Avevo trentasei anni e la mia vita era un capolavoro di pace e serena tranquillità. Avevo usato parte del denaro rimanente dell’assicurazione per aprire una piccola galleria d’arte di grande successo nell’affascinante centro della nostra città costiera, mettendo finalmente a frutto quella laurea che Carla aveva deriso con tanta cattiveria. La mia galleria esponeva opere di artisti locali ed era diventata un punto di riferimento per la comunità. Stavo prosperando, ero rispettata e completamente libera dai fantasmi del mio passato.

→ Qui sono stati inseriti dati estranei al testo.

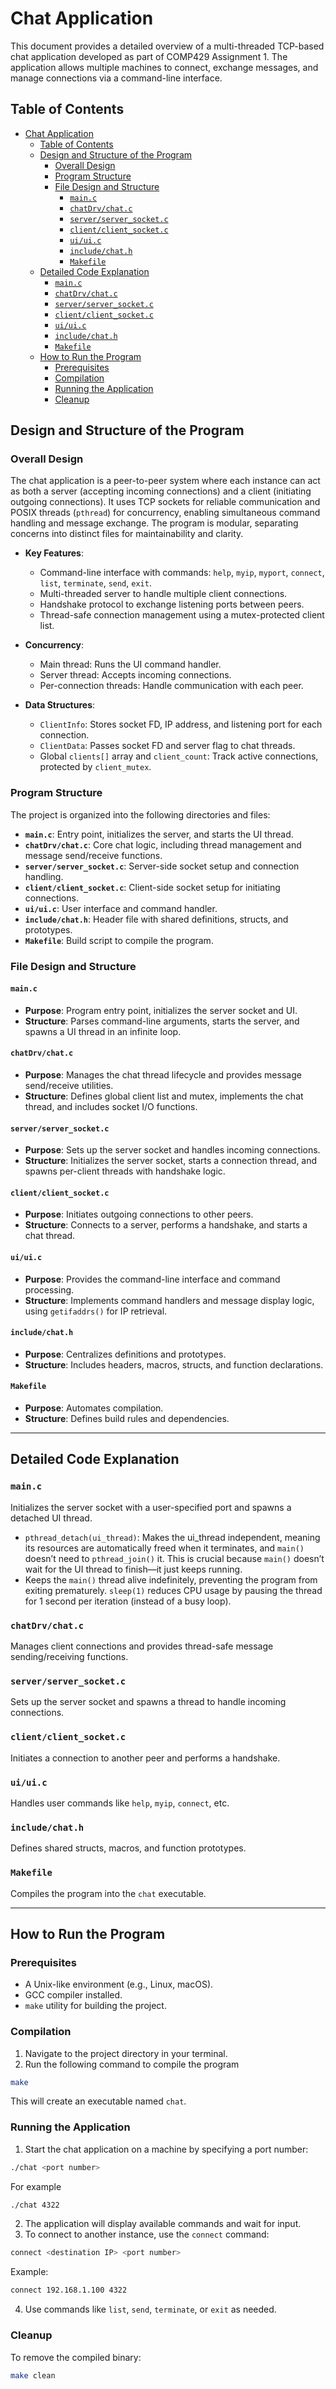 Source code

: # Chat Application

This document provides a detailed overview of a multi-threaded TCP-based chat application developed as part of COMP429 Assignment 1. The application allows multiple machines to connect, exchange messages, and manage connections via a command-line interface.

## Table of Contents

- [Chat Application](#chat-application)
  - [Table of Contents](#table-of-contents)
  - [Design and Structure of the Program](#design-and-structure-of-the-program)
    - [Overall Design](#overall-design)
    - [Program Structure](#program-structure)
    - [File Design and Structure](#file-design-and-structure)
      - [`main.c`](#mainc)
      - [`chatDrv/chat.c`](#chatdrvchatc)
      - [`server/server_socket.c`](#serverserver_socketc)
      - [`client/client_socket.c`](#clientclient_socketc)
      - [`ui/ui.c`](#uiuic)
      - [`include/chat.h`](#includechath)
      - [`Makefile`](#makefile)
  - [Detailed Code Explanation](#detailed-code-explanation)
    - [`main.c`](#mainc-1)
    - [`chatDrv/chat.c`](#chatdrvchatc-1)
    - [`server/server_socket.c`](#serverserver_socketc-1)
    - [`client/client_socket.c`](#clientclient_socketc-1)
    - [`ui/ui.c`](#uiuic-1)
    - [`include/chat.h`](#includechath-1)
    - [`Makefile`](#makefile-1)
  - [How to Run the Program](#how-to-run-the-program)
    - [Prerequisites](#prerequisites)
    - [Compilation](#compilation)
    - [Running the Application](#running-the-application)
    - [Cleanup](#cleanup)

## Design and Structure of the Program

### Overall Design
The chat application is a peer-to-peer system where each instance can act as both a server (accepting incoming connections) and a client (initiating outgoing connections). It uses TCP sockets for reliable communication and POSIX threads (`pthread`) for concurrency, enabling simultaneous command handling and message exchange. The program is modular, separating concerns into distinct files for maintainability and clarity.

- **Key Features**:
  - Command-line interface with commands: `help`, `myip`, `myport`, `connect`, `list`, `terminate`, `send`, `exit`.
  - Multi-threaded server to handle multiple client connections.
  - Handshake protocol to exchange listening ports between peers.
  - Thread-safe connection management using a mutex-protected client list.

- **Concurrency**:
  - Main thread: Runs the UI command handler.
  - Server thread: Accepts incoming connections.
  - Per-connection threads: Handle communication with each peer.

- **Data Structures**:
  - `ClientInfo`: Stores socket FD, IP address, and listening port for each connection.
  - `ClientData`: Passes socket FD and server flag to chat threads.
  - Global `clients[]` array and `client_count`: Track active connections, protected by `client_mutex`.

### Program Structure
The project is organized into the following directories and files:

- **`main.c`**: Entry point, initializes the server, and starts the UI thread.
- **`chatDrv/chat.c`**: Core chat logic, including thread management and message send/receive functions.
- **`server/server_socket.c`**: Server-side socket setup and connection handling.
- **`client/client_socket.c`**: Client-side socket setup for initiating connections.
- **`ui/ui.c`**: User interface and command handler.
- **`include/chat.h`**: Header file with shared definitions, structs, and prototypes.
- **`Makefile`**: Build script to compile the program.

### File Design and Structure

#### `main.c`
- **Purpose**: Program entry point, initializes the server socket and UI.
- **Structure**: Parses command-line arguments, starts the server, and spawns a UI thread in an infinite loop.

#### `chatDrv/chat.c`
- **Purpose**: Manages the chat thread lifecycle and provides message send/receive utilities.
- **Structure**: Defines global client list and mutex, implements the chat thread, and includes socket I/O functions.

#### `server/server_socket.c`
- **Purpose**: Sets up the server socket and handles incoming connections.
- **Structure**: Initializes the server socket, starts a connection thread, and spawns per-client threads with handshake logic.

#### `client/client_socket.c`
- **Purpose**: Initiates outgoing connections to other peers.
- **Structure**: Connects to a server, performs a handshake, and starts a chat thread.

#### `ui/ui.c`
- **Purpose**: Provides the command-line interface and command processing.
- **Structure**: Implements command handlers and message display logic, using `getifaddrs()` for IP retrieval.

#### `include/chat.h`
- **Purpose**: Centralizes definitions and prototypes.
- **Structure**: Includes headers, macros, structs, and function declarations.

#### `Makefile`
- **Purpose**: Automates compilation.
- **Structure**: Defines build rules and dependencies.

---

## Detailed Code Explanation

### `main.c`

Initializes the server socket with a user-specified port and spawns a detached UI thread.

- `pthread_detach(ui_thread)`: Makes the ui_thread independent, meaning its resources are automatically freed when it terminates, and `main()` doesn’t need to `pthread_join()` it. This is crucial because `main()` doesn’t wait for the UI thread to finish—it just keeps running.
- Keeps the `main()` thread alive indefinitely, preventing the program from exiting prematurely. `sleep(1)` reduces CPU usage by pausing the thread for 1 second per iteration (instead of a busy loop).

### `chatDrv/chat.c`

Manages client connections and provides thread-safe message sending/receiving functions.

### `server/server_socket.c`

Sets up the server socket and spawns a thread to handle incoming connections.

### `client/client_socket.c`

Initiates a connection to another peer and performs a handshake.

### `ui/ui.c`

Handles user commands like `help`, `myip`, `connect`, etc.

### `include/chat.h`

Defines shared structs, macros, and function prototypes.

### `Makefile`

Compiles the program into the `chat` executable.

---

## How to Run the Program
### Prerequisites
- A Unix-like environment (e.g., Linux, macOS).
- GCC compiler installed.
- `make` utility for building the project.
### Compilation
1. Navigate to the project directory in your terminal.
2. Run the following command to compile the program

```bash
make
```
This will create an executable named `chat`.

### Running the Application
1. Start the chat application on a machine by specifying a port number:
```bash
./chat <port number>
```

For example
```bash
./chat 4322
```

2. The application will display available commands and wait for input.
3. To connect to another instance, use the `connect` command:

```bash
connect <destination IP> <port number>
```

Example:
```bash
connect 192.168.1.100 4322
```
4. Use commands like `list`, `send`, `terminate`, or `exit` as needed.

### Cleanup
To remove the compiled binary:
```bash
make clean
```
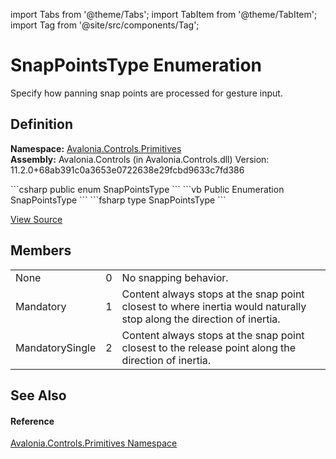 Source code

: import Tabs from '@theme/Tabs'; 
import TabItem from '@theme/TabItem'; 
import Tag from '@site/src/components/Tag'; 

# SnapPointsType Enumeration


Specify how panning snap points are processed for gesture input.



## Definition
**Namespace:** <a href="N_Avalonia_Controls_Primitives">Avalonia.Controls.Primitives</a>  
**Assembly:** Avalonia.Controls (in Avalonia.Controls.dll) Version: 11.2.0+68ab391c0a3653e0722638e29fcbd9633c7fd386

<Tabs groupId="api-code-preview">
<TabItem value="csharp" label="C#">
```csharp
public enum SnapPointsType
```
</TabItem>
<TabItem value="vb" label="VB">
```vb
Public Enumeration SnapPointsType
```
</TabItem>
<TabItem value="fsharp" label="F#">
```fsharp
type SnapPointsType
```
</TabItem>
</Tabs>



<a href="https://github.com/AvaloniaUI/Avalonia/tree/master/srcAvalonia.Controls/Primitives/SnapPointsType.cs" title="View the source code">View Source</a>



## Members
<table>
<tr>
<td>None</td>
<td>0</td>
<td>No snapping behavior.</td>
</tr>
<tr>
<td>Mandatory</td>
<td>1</td>
<td>Content always stops at the snap point closest to where inertia would naturally stop along the direction of inertia.</td>
</tr>
<tr>
<td>MandatorySingle</td>
<td>2</td>
<td>Content always stops at the snap point closest to the release point along the direction of inertia.</td>
</tr>
</table>

## See Also


#### Reference
<a href="N_Avalonia_Controls_Primitives">Avalonia.Controls.Primitives Namespace</a>  
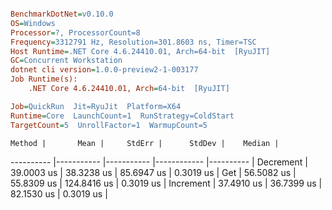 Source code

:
 ``` ini

BenchmarkDotNet=v0.10.0
OS=Windows
Processor=?, ProcessorCount=8
Frequency=3312791 Hz, Resolution=301.8603 ns, Timer=TSC
Host Runtime=.NET Core 4.6.24410.01, Arch=64-bit  [RyuJIT]
GC=Concurrent Workstation
dotnet cli version=1.0.0-preview2-1-003177
Job Runtime(s):
	.NET Core 4.6.24410.01, Arch=64-bit  [RyuJIT]

Job=QuickRun  Jit=RyuJit  Platform=X64  
Runtime=Core  LaunchCount=1  RunStrategy=ColdStart  
TargetCount=5  UnrollFactor=1  WarmupCount=5  

```
    Method |       Mean |     StdErr |      StdDev |    Median |
---------- |----------- |----------- |------------ |---------- |
 Decrement | 39.0003 us | 38.3238 us |  85.6947 us | 0.3019 us |
       Get | 56.5082 us | 55.8309 us | 124.8416 us | 0.3019 us |
 Increment | 37.4910 us | 36.7399 us |  82.1530 us | 0.3019 us |
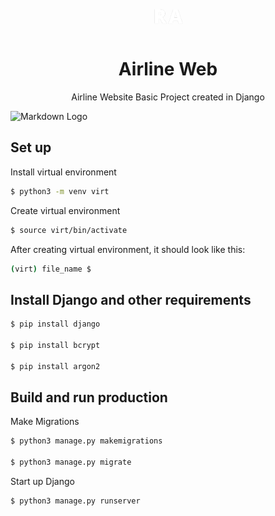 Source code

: <p align="center">
    <img src="static/images/logo.png" width="50px" height="50px" style="margin: 0 auto;"/>
</p>

<h1 align="center"> Airline Web </h1>

<p align="center"> 
    Airline Website Basic Project created in Django 
</p>

![Markdown Logo](static/images/home.PNG)

## Set up 

Install virtual environment
```bash
$ python3 -m venv virt
```
Create virtual environment
```bash
$ source virt/bin/activate
```
After creating virtual environment, it should look like this:
```bash
(virt) file_name $
```
## Install Django and other requirements
```bash
$ pip install django

$ pip install bcrypt

$ pip install argon2
```

## Build and run production

Make Migrations
```bash
$ python3 manage.py makemigrations 

$ python3 manage.py migrate
```

Start up Django
```bash
$ python3 manage.py runserver
```
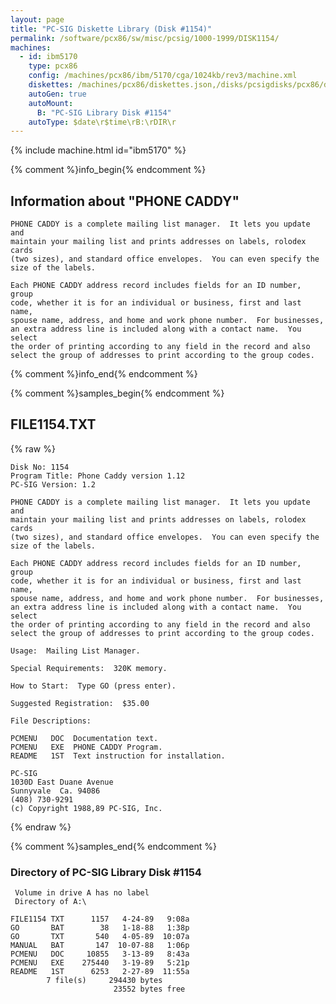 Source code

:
 ```yaml
---
layout: page
title: "PC-SIG Diskette Library (Disk #1154)"
permalink: /software/pcx86/sw/misc/pcsig/1000-1999/DISK1154/
machines:
  - id: ibm5170
    type: pcx86
    config: /machines/pcx86/ibm/5170/cga/1024kb/rev3/machine.xml
    diskettes: /machines/pcx86/diskettes.json,/disks/pcsigdisks/pcx86/diskettes.json
    autoGen: true
    autoMount:
      B: "PC-SIG Library Disk #1154"
    autoType: $date\r$time\rB:\rDIR\r
---
```


{% include machine.html id="ibm5170" %}

{% comment %}info_begin{% endcomment %}

## Information about "PHONE CADDY"

    PHONE CADDY is a complete mailing list manager.  It lets you update and
    maintain your mailing list and prints addresses on labels, rolodex cards
    (two sizes), and standard office envelopes.  You can even specify the
    size of the labels.
    
    Each PHONE CADDY address record includes fields for an ID number, group
    code, whether it is for an individual or business, first and last name,
    spouse name, address, and home and work phone number.  For businesses,
    an extra address line is included along with a contact name.  You
    select
    the order of printing according to any field in the record and also
    select the group of addresses to print according to the group codes.
{% comment %}info_end{% endcomment %}

{% comment %}samples_begin{% endcomment %}

## FILE1154.TXT

{% raw %}
```
Disk No: 1154
Program Title: Phone Caddy version 1.12
PC-SIG Version: 1.2

PHONE CADDY is a complete mailing list manager.  It lets you update and
maintain your mailing list and prints addresses on labels, rolodex cards
(two sizes), and standard office envelopes.  You can even specify the
size of the labels.

Each PHONE CADDY address record includes fields for an ID number, group
code, whether it is for an individual or business, first and last name,
spouse name, address, and home and work phone number.  For businesses,
an extra address line is included along with a contact name.  You select
the order of printing according to any field in the record and also
select the group of addresses to print according to the group codes.

Usage:  Mailing List Manager.

Special Requirements:  320K memory.

How to Start:  Type GO (press enter).

Suggested Registration:  $35.00

File Descriptions:

PCMENU   DOC  Documentation text.
PCMENU   EXE  PHONE CADDY Program.
README   1ST  Text instruction for installation.

PC-SIG
1030D East Duane Avenue
Sunnyvale  Ca. 94086
(408) 730-9291
(c) Copyright 1988,89 PC-SIG, Inc.

```
{% endraw %}

{% comment %}samples_end{% endcomment %}

### Directory of PC-SIG Library Disk #1154

     Volume in drive A has no label
     Directory of A:\

    FILE1154 TXT      1157   4-24-89   9:08a
    GO       BAT        38   1-18-88   1:38p
    GO       TXT       540   4-05-89  10:07a
    MANUAL   BAT       147  10-07-88   1:06p
    PCMENU   DOC     10855   3-13-89   8:43a
    PCMENU   EXE    275440   3-19-89   5:21p
    README   1ST      6253   2-27-89  11:55a
            7 file(s)     294430 bytes
                           23552 bytes free
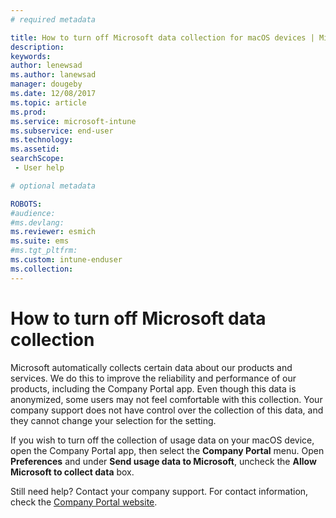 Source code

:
 ```yaml
---
# required metadata

title: How to turn off Microsoft data collection for macOS devices | Microsoft Docs
description:
keywords:
author: lenewsad
ms.author: lanewsad
manager: dougeby
ms.date: 12/08/2017
ms.topic: article
ms.prod:
ms.service: microsoft-intune
ms.subservice: end-user
ms.technology:
ms.assetid:
searchScope:
 - User help

# optional metadata

ROBOTS:  
#audience:
#ms.devlang:
ms.reviewer: esmich
ms.suite: ems
#ms.tgt_pltfrm:
ms.custom: intune-enduser
ms.collection: 
---
```


# How to turn off Microsoft data collection

Microsoft automatically collects certain data about our products and services. We do this to improve the reliability and performance of our products, including the Company Portal app. Even though this data is anonymized, some users may not feel comfortable with this collection. Your company support does not have control over the collection of this data, and they cannot change your selection for the setting.

If you wish to turn off the collection of usage data on your macOS device, open the Company Portal app, then select the **Company Portal** menu. Open **Preferences** and under **Send usage data to Microsoft**, uncheck the **Allow Microsoft to collect data** box.

Still need help? Contact your company support. For contact information, check the [Company Portal website](https://go.microsoft.com/fwlink/?linkid=2010980).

Ero in piedi sull’ampio portico che circondava la mia casa, con un bicchiere di limonata fresca in mano. La brezza marina era leggera e faceva frusciare le foglie delle grandi querce che costeggiavano la proprietà.
In cortile, Maya, ora una bambina di cinque anni vivace e intelligentissima, era in piedi davanti a un piccolo cavalletto di legno. Indossava un grembiule macchiato di vernice e mescolava freneticamente colori brillanti sulla sua tavolozza, con il viso contratto in una profonda concentrazione mentre dipingeva un quadro dell’oceano.
Mi appoggiai alla ringhiera di legno del portico, osservandola mentre dipingeva.
A volte, nei momenti di quiete della sera, mi tornava in mente l’odore forte e soffocante di carta legale e profumo costoso in quella sala conferenze al piano alto. Ricordavo il tono tagliente e arrogante della voce di Carla e il ghigno crudele e trionfante sul suo volto mentre afferrava la penna dorata per firmare il contratto che avrebbe segnato la sua rovina.
Mi avevano considerata debole. Carla credeva che il mio silenzio, le mie lacrime e la mia rapida resa fossero i segni di una donna patetica e ignorante, troppo codarda per lottare per la propria casa. Pensava che stessi fuggendo perché ero a pezzi.
Non si rendeva conto della verità fondamentale della sopravvivenza.
Non si rendeva conto che, quando ti trovi dentro un edificio in fiamme, la cosa più forte e intelligente che puoi fare è tenere la porta spalancata per l’incendiario, uscire all’aria fresca e allontanarti con calma mentre lui brucia ridotto in cenere nell’incendio che ha appiccato.
Inspirai profondamente e con piacere l’aria pulita e salmastra dell’oceano. Guardai la splendida, sicura e impenetrabile fortezza che avevo costruito per mia figlia, completamente libera da debiti, completamente libera da bugie e completamente libera dalla tossica e parassitaria stirpe dei Fredel.
«Mi hai detto di imparare a cavarmela da sola, Carla», sussurrai alla brezza tiepida e leggera, con voce ferma, sicura e che risuonava di assoluta certezza. Un sorriso fiero, radioso e profondamente sereno illuminava il mio viso. «L’ho fatto.»
Abbassai il bicchiere di limonata, osservando mia figlia che teneva orgogliosamente in mano il suo disegno di un sole luminoso e dorato che sorgeva sull’acqua blu.
«E io ho costruito un impero sulle tue ceneri», conclusi a bassa voce.
Mentre il sole del tardo pomeriggio cominciava a calare verso l’orizzonte, proiettando un caldo bagliore dorato e cinematografico sul mio splendido e incrollabile rifugio, mi voltai e rientrai in casa, lasciando i fantasmi oscuri e miserabili dei miei aguzzini per sempre rinchiusi fuori, nel freddo e infinito buio.